Did you pull your 12v batteries from the trailer before storage? I noticed this same thing with our 26RS when I went to visit the TT in winter lockup just a couple weeks ago. I pulled the batteries this fall when I winterized it so when I heard the chirping during my last visit I assumed it was a low back up battery in the detector but am still not sure since it was too cold to worry about right now.


----------



## Northern Wind (Nov 21, 2006)

Its Crap!
Throw it out and buy a new one.
They should be mounted close to the floor to start with and not up on the wall as was ours. I replaced the batteries in ours twice and then figured out that it was no good. Bought the plug in style with battery back up much better and gives you levels of Carbon Monoxide. I was told that if the detector was put in when gluing or finishing was taking place that it can contaminate to equipment. This according to our local fire dept inspector. (lives 2 doors away and had him go over my trailer before a steak dinner) everyone can be bought for a good meal!
Steve


----------



## Scott Z. (Jul 13, 2006)

Ahumadas said:


> Did you pull your 12v batteries from the trailer before storage? I noticed this same thing with our 26RS when I went to visit the TT in winter lockup just a couple weeks ago. I pulled the batteries this fall when I winterized it so when I heard the chirping during my last visit I assumed it was a low back up battery in the detector but am still not sure since it was too cold to worry about right now.


That may be for the propane gas detector but the carbon monoxide detector is up on the wall above the table and only runs on AA batteries - it's not hard wired. I've actually had the trailer plugged in all winter.


----------



## DirtMover (May 31, 2008)

Scott,

Did you ever figure out what the deal was with this. Mine is doing the exact same thing this spring. Was plugged in all winter and I have replaced the batteries with new ones to no avail.

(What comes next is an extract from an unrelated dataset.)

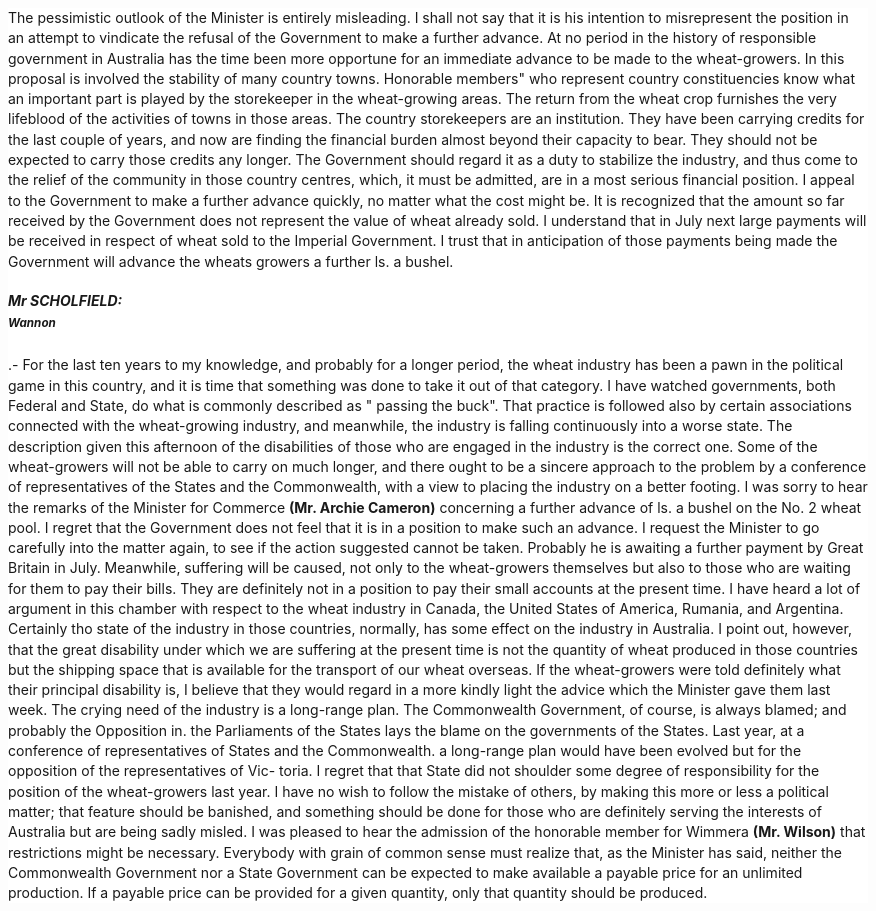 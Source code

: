 The pessimistic outlook of the Minister is entirely misleading. I shall not say that it is his intention to misrepresent the position in an attempt to vindicate the refusal of the Government to make a further advance. At no period in the history of responsible government in Australia has the time been more opportune for an immediate advance to be made to the wheat-growers. In this proposal is involved the stability of many country towns. Honorable members" who represent country constituencies know what an important part is played by the storekeeper in the wheat-growing areas. The return from the wheat crop furnishes the very lifeblood of the activities of towns in those areas. The country storekeepers are an institution. They have been carrying credits for the last couple of years, and now are finding the financial burden almost beyond their capacity to bear. They should not be expected to carry those credits any longer. The Government should regard it as a duty to stabilize the industry, and thus come to the relief of the community in those country centres, which, it must be admitted, are in a most serious financial position. I appeal to the Government to make a further advance quickly, no matter what the cost might be. It is recognized that the amount so far received by the Government does not represent the value of wheat already sold. I understand that in July next large payments will be received in respect of wheat sold to the Imperial Government. I trust that in anticipation of those payments being made the Government will advance the wheats growers a further ls. a bushel. 

##### Mr SCHOLFIELD:<br><small class="text-muted">Wannon</small>

.- For the last ten years to my knowledge, and probably for a longer period, the wheat industry has been a pawn in the political game in this country, and it is time that something was done to take it out of that category. I have watched governments, both Federal and State, do what is commonly described as " passing the buck". That practice is followed also by certain associations connected with the wheat-growing industry, and meanwhile, the industry is falling continuously into a worse state. The description given this afternoon of the disabilities of those who are engaged in the industry is the correct one. Some of the wheat-growers will not be able to carry on much longer, and there ought to be a sincere approach to the problem by a conference of representatives of the States and the Commonwealth, with a view to placing the industry on a better footing. I was sorry to hear the remarks of the Minister for Commerce  **(Mr. Archie Cameron)**  concerning a further advance of ls. a bushel on the No. 2 wheat pool. I regret that the Government does not feel that it is in a position to make such an advance. I request the Minister to go carefully into the matter again, to see if the action suggested cannot be taken. Probably he is awaiting a  further payment by Great Britain in July. Meanwhile, suffering will be caused, not only to the wheat-growers themselves but also to those who are waiting for them to pay their bills. They are definitely not in a position to pay their small accounts at the present time. I have heard a lot of argument in this chamber with respect to the wheat industry in Canada, the United States of America, Rumania, and Argentina. Certainly tho state of the industry in those countries, normally, has some effect on the industry in Australia. I point out, however, that the great disability under which we are suffering at the present time is not the quantity of wheat produced in those countries but the shipping space that is available for the transport of our wheat overseas. If the wheat-growers were told definitely what  their principal disability is, I believe that they would regard in a more kindly light the advice which the Minister gave them last week. The crying need of the industry is a long-range plan. The Commonwealth Government, of course, is always blamed; and probably the Opposition in. the Parliaments of the States lays the blame on the governments of the States. Last year, at a conference of representatives of States and the Commonwealth. a long-range plan would have been evolved but for the opposition of the representatives of Vic-  toria. I regret that that State did not shoulder some degree of responsibility for the position of the wheat-growers last year. I have no wish to follow the mistake of others, by making this more or less a political matter; that feature should be banished, and something should be done for those who are definitely serving the interests of Australia but are being sadly misled. I was pleased to hear the admission of the honorable member for Wimmera  **(Mr. Wilson)**  that restrictions might be necessary. Everybody with  grain of common sense must realize that, as the Minister has said, neither the Commonwealth Government nor a State Government can be expected to make available a payable price for an unlimited production. If a payable price can be provided for a given quantity, only that quantity should be produced.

Just for clarification this is the CO detector on the wall above the table.

Thanks,


----------



## CamperAndy (Aug 26, 2004)

CO detectors do not really like cold temperatures. If you are not going to be in the trailer and keep it warm then save the trouble and remove the batteries until you are planning to use the trailer.

CO detectors can be located at any height as CO is more or less the same SG as air and it mixes freely. That said they should be located close or in sleeping areas that could be closed off while sleeping as that is where/when most CO issues occur.


----------



## DirtMover (May 31, 2008)

CamperAndy said:


> CO detectors do not really like cold temperatures. If you are not going to be in the trailer and keep it warm then save the trouble and remove the batteries until you are planning to use the trailer.
> 
> CO detectors can be located at any height as CO is more or less the same SG as air and it mixes freely. That said they should be located close or in sleeping areas that could be closed off while sleeping as that is where/when most CO issues occur.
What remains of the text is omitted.